Beberapa tahun yang lalu, saya tidak pernah berpikir untuk menulis review film. Saya memang tergila-gila untuk membuat film, tetapi untuk berkomentar dan menuliskannya, saya merasa tidak pantas. Sampai sekarangpun tetap begitu, walaupun saya sudah punya blog review film sendiri. Saya masih merasa tidak pantas, dan kadang merasa gaya menulis saya masih biasa-biasa saja. Tapi orang bilang yang penting pede, makanya saya masih melanjutkan menulis review yang biasa-biasa saja itu. Makanya saya tidak pernah berani untuk memberikan bintang atau angka untuk sebuah film, karena saya masih belum bisa menetapkan acuan saya.

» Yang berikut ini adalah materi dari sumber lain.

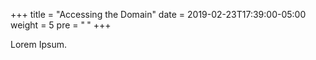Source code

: +++
title = "Accessing the Domain"
date = 2019-02-23T17:39:00-05:00
weight = 5
pre = "<b> </b>"
+++



Lorem Ipsum.

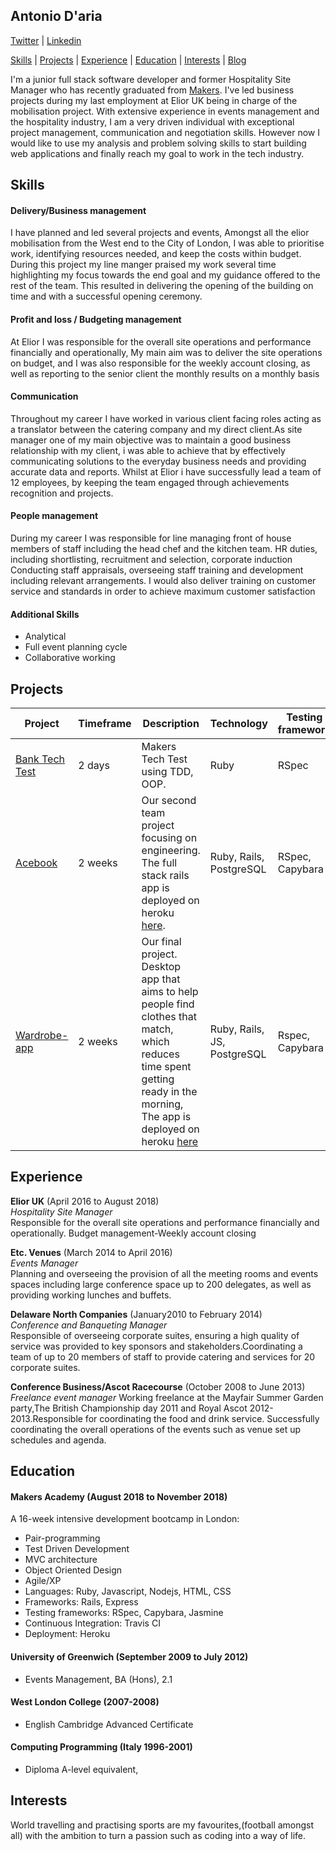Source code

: ## Antonio D'aria
[Twitter](https://twitter.com/antonio_daria) | [Linkedin](https://www.linkedin.com/in/antonio-d-aria-59383046/)

[Skills](#skills) | [Projects](#projects) | [Experience](#experience) | [Education](#education) | [Interests](#interests) | [Blog](https://medium.com/@antoniodaria)

I'm a junior full stack software developer and former Hospitality Site Manager who has recently graduated from [Makers](https://makers.tech/). I've led business projects during my last employment at Elior UK being in charge of the mobilisation project. With extensive experience in events management and the hospitality industry, I am a very driven individual with exceptional project management, communication and negotiation skills. However now I would like to use my analysis and problem solving skills to start building web applications and finally reach my goal to work in the tech industry.  

## Skills


#### Delivery/Business management

I have planned and led several projects and events, Amongst all the elior mobilisation from the West end to the City of London, I was able to prioritise work, identifying resources needed, and keep the costs within budget.
During this project my line manger praised my work several time highlighting my focus towards the end goal and my guidance offered to the rest of the team. This resulted in delivering the opening of the building on time and with a successful opening ceremony.

#### Profit and loss / Budgeting management

At Elior I was responsible for the overall site operations and performance financially and operationally, My main aim was to deliver the site operations on budget, and I was also responsible for the weekly account closing, as well as reporting to the senior client the monthly results on a monthly basis


#### Communication

Throughout my career I have worked in various client facing roles acting as a translator between the catering company and my direct client.As site manager one of my main objective was to maintain a good business relationship with my client, i was able to achieve that by effectively communicating solutions to the everyday business needs and providing accurate data and reports.
Whilst at Elior i have successfully lead a team of 12 employees, by keeping the team engaged through achievements recognition and projects.

#### People management

During my career I was responsible for line managing front of house members of staff including the head chef and the kitchen team.
HR duties, including shortlisting, recruitment and selection, corporate induction
Conducting staff appraisals, overseeing staff training and development including relevant arrangements. I would also deliver training on customer service and standards in order to achieve maximum customer satisfaction 

#### Additional Skills

- Analytical
- Full event planning cycle
- Collaborative working

## Projects

| Project | Timeframe | Description | Technology | Testing framework |
| --------| ----------| ------------| -----------| ------------------|
| [Bank Tech Test]() | 2 days | Makers Tech Test using TDD, OOP. | Ruby | RSpec |
| [Acebook](https://github.com/AntonioDaria/acebook-rails-the-spartans) | 2 weeks | Our second team project focusing on engineering. The full stack rails app is deployed on heroku [here](https://acebook-the-spartans.herokuapp.com/users/sign_in). | Ruby, Rails, PostgreSQL | RSpec, Capybara |
| [Wardrobe-app]() | 2 weeks | Our final project. Desktop app that aims to help people find clothes that match, which reduces time spent getting ready in the morning, The app is deployed on heroku [here](https://clueless-wardrobe.herokuapp.com/users/sign_in) | Ruby, Rails, JS, PostgreSQL | Rspec, Capybara |

## Experience

**Elior UK** (April 2016 to August 2018)    
*Hospitality Site Manager*  
Responsible for the overall site operations and performance financially and operationally.
Budget management-Weekly account closing 

**Etc. Venues** (March 2014 to April 2016)   
*Events Manager*  
Planning and overseeing the provision of all the meeting rooms and events spaces including large conference space up to 200 delegates, as well as providing working lunches and buffets.

**Delaware North Companies** (January2010 to February 2014)  
*Conference and Banqueting Manager*  
Responsible of overseeing corporate suites, ensuring a high quality of service was provided to key sponsors and stakeholders.Coordinating a team of up to 20 members of staff to provide catering and services for 20 corporate suites.


**Conference Business/Ascot Racecourse** (October 2008 to June 2013)
*Freelance event manager*
Working freelance at the Mayfair Summer Garden party,The British Championship day 2011 and Royal Ascot 2012-2013.Responsible for coordinating the food and drink service.
Successfully coordinating the overall operations of the events such as venue set up schedules and agenda.


## Education

#### Makers Academy (August 2018 to November 2018)

A 16-week intensive development bootcamp in London:
- Pair-programming
- Test Driven Development
- MVC architecture
- Object Oriented Design
- Agile/XP
- Languages: Ruby, Javascript, Nodejs, HTML, CSS
- Frameworks: Rails, Express
- Testing frameworks: RSpec, Capybara, Jasmine
- Continuous Integration: Travis CI
- Deployment: Heroku

#### University of Greenwich (September 2009 to July 2012)

- Events Management, BA (Hons), 2.1

#### West London College (2007-2008)

- English Cambridge Advanced Certificate

#### Computing Programming (Italy 1996-2001)

- Diploma A-level equivalent,


## Interests

World travelling and practising sports are my favourites,(football amongst all) with the ambition to turn a passion such as coding into a way of life.
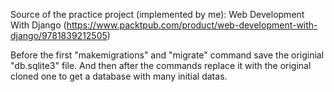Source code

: Source of the practice project (implemented by me): Web Development With Django (https://www.packtpub.com/product/web-development-with-django/9781839212505)

Before the first "makemigrations" and "migrate" command save the originial "db.sqlite3" file. And then after the commands replace it with the original cloned one to get a database with many initial datas.
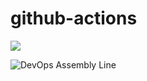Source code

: # github-actions

<img src="https://fontawesome.com/icons/aws?f=brands&s=solid">

![DevOps Assembly Line](https://devops.com/wp-content/uploads/2017/08/CIpci2.png)

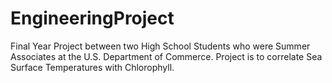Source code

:# EngineeringProject
Final Year Project between two High School Students who were Summer Associates at the U.S. Department of Commerce. Project is to correlate Sea Surface Temperatures with Chlorophyll. 

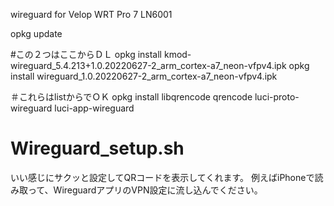 wireguard for Velop WRT Pro 7 LN6001

opkg update

#この２つはここからＤＬ
opkg install kmod-wireguard_5.4.213+1.0.20220627-2_arm_cortex-a7_neon-vfpv4.ipk
opkg install wireguard_1.0.20220627-2_arm_cortex-a7_neon-vfpv4.ipk

＃これらはlistからでＯＫ
opkg install libqrencode qrencode luci-proto-wireguard luci-app-wireguard

# Wireguard_setup.sh
いい感じにサクッと設定してQRコードを表示してくれます。
例えばiPhoneで読み取って、WireguardアプリのVPN設定に流し込んでください。
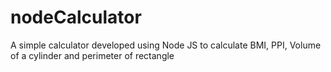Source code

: # nodeCalculator
A simple calculator developed using Node JS to calculate BMI, PPI, Volume of a cylinder and perimeter of rectangle 
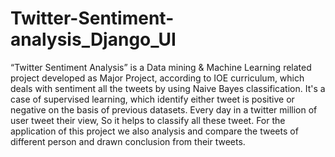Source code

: # Twitter-Sentiment-analysis_Django_UI
“Twitter Sentiment Analysis” is a Data mining & Machine Learning related project developed as Major Project, according to IOE curriculum, which deals with  sentiment all the tweets by using Naive Bayes classification. It's a case of supervised learning, which identify either tweet is positive or negative on the basis of previous datasets. Every day in a twitter million of user tweet their view, So it helps to classify all these tweet. For the application of this project we also analysis and compare the tweets of different person and drawn conclusion from their tweets.
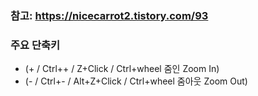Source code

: ### 참고: https://nicecarrot2.tistory.com/93

### 주요 단축키
  - (+ / Ctrl++ / Z+Click / Ctrl+wheel	줌인 Zoom In)
  - (- / Ctrl+- /  Alt+Z+Click / Ctrl+wheel	줌아웃 Zoom Out)
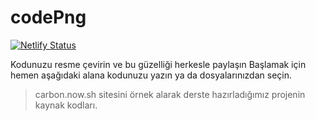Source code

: # codePng
[![Netlify Status](https://api.netlify.com/api/v1/badges/ed84db2a-3051-4f27-a787-be60317f496b/deploy-status)](https://app.netlify.com/sites/kind-knuth-ebf0f5/deploys)

Kodunuzu resme çevirin ve bu güzelliği herkesle paylaşın
Başlamak için hemen aşağıdaki alana kodunuzu yazın ya da dosyalarınızdan seçin.
> carbon.now.sh sitesini örnek alarak derste hazırladığımız projenin kaynak kodları.
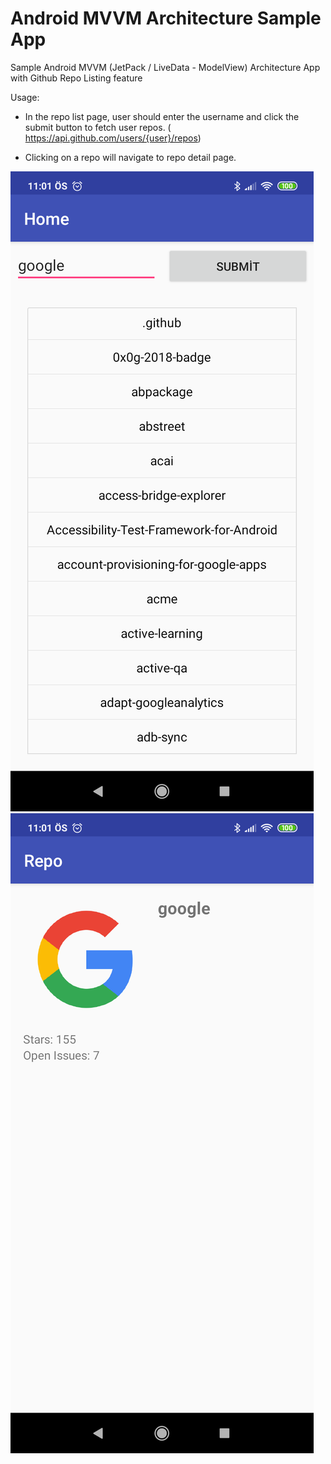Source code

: # Android MVVM Architecture Sample App
Sample Android MVVM (JetPack / LiveData - ModelView) Architecture App with Github Repo Listing feature

Usage: 

- In the repo list page, user should enter the username and click the submit button to fetch
user repos. (​https://api.github.com/users/{user}/repos​)

- Clicking on a repo will navigate to repo detail page.

![alt text](https://github.com/altuntashsyn/AndroidMVVMArchitecture/blob/master/ss1.png)
![alt text](https://github.com/altuntashsyn/AndroidMVVMArchitecture/blob/master/ss2.png)
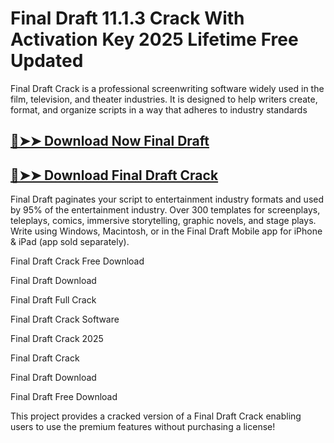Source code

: # Final Draft 11.1.3 Crack With Activation Key 2025 Lifetime Free Updated

Final Draft Crack is a professional screenwriting software widely used in the film, television, and theater industries. It is designed to help writers create, format, and organize scripts in a way that adheres to industry standards

## [🔴➤➤ Download Now Final Draft](https://corlubar.com/dl/)
 
## [🔴➤➤ Download Final Draft Crack](https://corlubar.com/dl/)

Final Draft paginates your script to entertainment industry formats and used by 95% of the entertainment industry. Over 300 templates for screenplays, teleplays, comics, immersive storytelling, graphic novels, and stage plays. Write using Windows, Macintosh, or in the Final Draft Mobile app for iPhone & iPad (app sold separately).

Final Draft Crack Free Download

Final Draft Download

Final Draft Full Crack

Final Draft Crack Software

Final Draft Crack 2025

Final Draft Crack

Final Draft Download

Final Draft Free Download

This project provides a cracked version of a Final Draft Crack enabling users to use the premium features without purchasing a license!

Saya ingat satu-satunya website yang menjadi kitab suci saya tentang film adalah RumahFilm dengan Eric Sasono dan Hikmat Darmawan sebagai penulis favorit saya. Situs yang memberangkatkan para redakturnya ke Cannes untuk meliput. Saya ingat betul bagaimana dengan naifnya saya memulai menulis review pertama saya—Iron Man—summer movies pertama yang keluar tahun 2008. Sayapun mencoba membandingkannya dengan beberapa review milik kritikus di luar sana, New York Times, RottenTomatoes, Roger Ebert, ah gaya kritik saya mirip-mirip. Mereka memuji akting Robert Downey, saya juga. Mereka menyebut tentang adegan laga yang tidak berlebihan, saya juga. Tetapi mulut saya ternganga membaca resensi di RumahFilm. Judul filmnya sama, ceritanya pasti juga sama, tapi kedalaman berpikir dan ide yang dibawa resensi ini sungguh cerkas. Jauh berbeda jika dibandingkan dengan ulasan saya yang tampak standar. Eric Sasono memang dewa.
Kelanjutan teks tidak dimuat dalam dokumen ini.